During flights in a cold environment, for example at high altitude, the external temperature in which an aircraft evolves can frequently drop to values of the order of -50 degrees Celsius. Such values of the outside temperature have an impact on the temperature of the hydraulic fluid of the aircraft, in particular during flights of long duration. Thus, in view of the heating of the hydraulic fluid resulting from leaks in the pumps and the various consumers, a thermal equilibrium of the hydraulic fluid is established whose temperature can go down to values of the order of -15 degrees Celsius for civil transport aircraft. This results in a significant increase in the viscosity of the hydraulic fluid compared to usual temperature conditions of the order of 20 degrees Celsius. Therefore, the dimensioning of the various hydraulic lines, pumps, as well as actuators must be realized taking into account the viscosity of the hydraulic fluid used, at the aforementioned temperatures. The lower the fluid temperature, the higher the pipe diameters must be and the more powerful the pumps are in order to achieve similar hydraulic system performance. In addition to the surplus power consumed, this results in a surplus of mass of the aircraft.

The present invention aims to overcome the aforementioned drawbacks. It relates to a system for heating the hydraulic fluid of an aircraft, said aircraft comprising at least one hydraulic circuit comprising:

- At least one high pressure pump connected to a tank containing hydraulic fluid by a suction pipe and supplying hydraulic fluid to a high pressure line of said hydraulic circuit; and a set of hydraulic energy consumers connected to said high-pressure pipe.

This heating system is remarkable in that it comprises: - a controlled heating device! adapted to be connected to this high pressure pipe, said heating device comprising a flow restrictor; and control means dudi ^' t heating device able to control the operation of said heating device so as to ensure a pressure level in said high pressure pipe allowing the operation of said hydraulic energy consumers during the entire operating life of the heater; 'aircraft.

When hydraulic fluid passes through the flow restrictor, the energy transported by this hydraulic fluid is transformed into heat: the quantity of heat produced is proportional, on the one hand, to the flow rate of the hydraulic fluid in the flow restrictor and, on the other hand, to the the pressure difference between the flow restrictor upstream, connected to the high-pressure pipe, and the downstream flow restrictor, connected to a return pipe to the hydraulic tank. The heated fluid mixes with the hydraulic fluid contained in the hydraulic tank. Therefore, the hydraulic fluid contained in the hydraulic tank is gradually warmed.

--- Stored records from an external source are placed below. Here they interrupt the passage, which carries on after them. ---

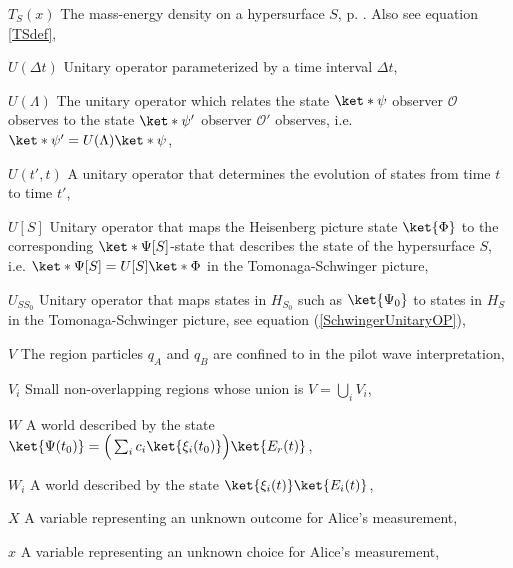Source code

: \begin{thenomenclature}
      \item [{$T_S(x)$  }]\begingroup The mass-energy density on a hypersurface $S$, p. \pageref{firstTS}. Also see equation \ref{TSdef}, \nomrefpage {}
      \item [{$U(\Delta t)$}]\begingroup Unitary operator parameterized by a time interval $\Delta t$, \nomrefpage{}
      \item [{$U(\Lambda)$}]\begingroup The unitary operator which relates the state $\ket*{\psi}$ observer $\mathcal{O}$ observes to the state $\ket*{\psi'}$ observer $\mathcal{O}'$ observes, i.e. $\ket*{\psi'}=U(\Lambda)\ket*{\psi}$, \nomrefpage{}
      \item [{$U(t',t)$}]\begingroup A unitary operator that determines the evolution of states from time $t$ to time $t'$,  \nomrefpage{}
      \item [{$U[S]$}]\begingroup Unitary operator that maps the Heisenberg picture state $\ket{\Phi}$ to the corresponding $\ket*{\Psi[S]}$-state that describes the state of the hypersurface $S$, i.e. $\ket*{\Psi[S]}=U[S]\ket*{\Phi}$ in the Tomonaga-Schwinger picture, \nomrefpage{}
      \item [{$U_{SS_0}$}]\begingroup Unitary operator that maps states in $H_{S_0}$ such as $\ket{\Psi_0}$ to states in $H_S$ in the Tomonaga-Schwinger picture, see equation (\ref{SchwingerUnitaryOP}), \nomrefpage{}
      \item [{$V$}]\begingroup The region particles $q_A$ and $q_B$ are confined to in the pilot wave interpretation, \nomrefpage{}
      \item [{$V_i$}]\begingroup Small non-overlapping regions whose union is $V=\bigcup_iV_i$, \nomrefpage{}
      \item [{$W$}]\begingroup A world described by the state $\ket{\Psi(t_0)}=\Big(\sum_i c_i \ket{\xi_i(t_0)}\Big)\ket{E_r(t)}$,  \nomrefpage{}
      \item [{$W_i$}]\begingroup A world described by the state $\ket{\xi_i(t)}\ket{E_i(t)}$,  \nomrefpage{}
      \item [{$X$}]\begingroup A variable representing an unknown outcome for Alice's measurement, \nomrefpage{}
      \item [{$x$}]\begingroup A variable representing an unknown choice for Alice's measurement, \nomrefpage{}

\end{thenomenclature}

When the reheat device is controlled to operate, hydraulic fluid from the high pressure line flows from upstream to downstream of the flow restrictor. Since the control means of the heating device control its operation so as to ensure a pressure level in the high pressure line, allowing the operation of the hydraulic energy consumers connected to this high pressure line for the entire operating period of the aircraft, the use of hydraulic fluid from said high-pressure pipe to operate the heating device is not detrimental to the operation of said hydraulic energy consumers. It is therefore not necessary to take into account the flow of hydraulic fluid in the heating device during the design of the hydraulic circuit (power pumps, pipe diameters ...). This is very advantageous, since the heating system object of the invention does not cause an increase in the mass of the hydraulic circuit. In addition, the hydraulic power consumers connected to the high-pressure line (control, flap, fin, landing gear: ... actuators) consume significant amounts of hydraulic energy only for long periods of time. very limited time compared to the duration of the flight of the aircraft. Therefore, being given the thermal inertia of the hydraulic fluid, controlling the operation of the reheating device so as to guarantee a pressure level, in the high-pressure pipe, allowing the operation of the hydraulic energy consumers connected to this high-pressure pipe ( which causes the heating device to stop when an increase in the consumption of hydraulic energy by said consumers, while the heating device is operating, causes a pressure drop in the high-pressure pipe, below a predetermined pressure value) is not disadvantageous from the point of view of the heating of the hydraulic fluid.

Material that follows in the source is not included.